Entries taken from a collection
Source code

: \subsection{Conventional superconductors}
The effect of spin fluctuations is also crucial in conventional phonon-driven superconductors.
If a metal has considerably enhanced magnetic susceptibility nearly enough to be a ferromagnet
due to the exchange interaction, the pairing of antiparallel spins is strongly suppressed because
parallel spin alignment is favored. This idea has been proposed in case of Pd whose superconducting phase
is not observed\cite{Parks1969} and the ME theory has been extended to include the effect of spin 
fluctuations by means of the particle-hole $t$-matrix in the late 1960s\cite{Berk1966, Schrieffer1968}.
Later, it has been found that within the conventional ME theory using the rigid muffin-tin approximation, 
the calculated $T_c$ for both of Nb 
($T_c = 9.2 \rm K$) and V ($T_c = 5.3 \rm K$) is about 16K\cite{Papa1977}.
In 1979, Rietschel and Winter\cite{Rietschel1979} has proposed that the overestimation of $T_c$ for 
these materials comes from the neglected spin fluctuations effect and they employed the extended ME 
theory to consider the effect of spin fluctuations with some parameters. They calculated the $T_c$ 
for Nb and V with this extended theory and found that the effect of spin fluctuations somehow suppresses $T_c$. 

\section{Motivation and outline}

**YOUR INSTRUCTIONS**. The answer is the line containing "fluctuations by means" together with every line after it in the records, repeated exactly and with nothing else.

**WRITTEN RESPONSE**.
fluctuations by means of the particle-hole $t$-matrix in the late 1960s\cite{Berk1966, Schrieffer1968}.
Later, it has been found that within the conventional ME theory using the rigid muffin-tin approximation, 
the calculated $T_c$ for both of Nb 
($T_c = 9.2 \rm K$) and V ($T_c = 5.3 \rm K$) is about 16K\cite{Papa1977}.
In 1979, Rietschel and Winter\cite{Rietschel1979} has proposed that the overestimation of $T_c$ for 
these materials comes from the neglected spin fluctuations effect and they employed the extended ME 
theory to consider the effect of spin fluctuations with some parameters. They calculated the $T_c$ 
for Nb and V with this extended theory and found that the effect of spin fluctuations somehow suppresses $T_c$. 

\section{Motivation and outline}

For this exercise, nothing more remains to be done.